BEGIN

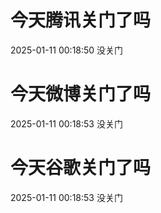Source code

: # 今天腾讯关门了吗

2025-01-11 00:18:50 没关门

# 今天微博关门了吗

2025-01-11 00:18:53 没关门

# 今天谷歌关门了吗

2025-01-11 00:18:53 没关门

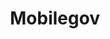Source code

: ---
# This topic lives at
# https://digital.gov/topics/mobilegov

# Topic Title
title: "Mobilegov"

# description — keep it short and clear
summary: ""

# Weight
weight: 1

# For more information on managing topics,
# see https://github.com/GSA/digitalgov.gov/wiki/topics
---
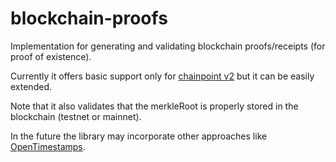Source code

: # blockchain-proofs
Implementation for generating and validating blockchain proofs/receipts (for proof of existence). 

Currently it offers basic support only for [chainpoint v2](http://www.chainpoint.org/) but it can be easily extended.

Note that it also validates that the merkleRoot is properly stored in the blockchain (testnet or mainnet).

In the future the library may incorporate other approaches like [OpenTimestamps](https://github.com/opentimestamps).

END

WORK INSTRUCTIONS: Leave out the pictures; repeat the data exactly.

EXPECTED OUTPUT:
Source code

: # 今天腾讯关门了吗

2025-01-11 00:18:50 没关门

# 今天微博关门了吗

2025-01-11 00:18:53 没关门

# 今天谷歌关门了吗

2025-01-11 00:18:53 没关门

Source code

: ---
# This topic lives at
# https://digital.gov/topics/mobilegov

# Topic Title
title: "Mobilegov"

# description — keep it short and clear
summary: ""

# Weight
weight: 1

# For more information on managing topics,
# see https://github.com/GSA/digitalgov.gov/wiki/topics
---
Source code

: # blockchain-proofs
Implementation for generating and validating blockchain proofs/receipts (for proof of existence). 

Currently it offers basic support only for [chainpoint v2](http://www.chainpoint.org/) but it can be easily extended.

Note that it also validates that the merkleRoot is properly stored in the blockchain (testnet or mainnet).

In the future the library may incorporate other approaches like [OpenTimestamps](https://github.com/opentimestamps).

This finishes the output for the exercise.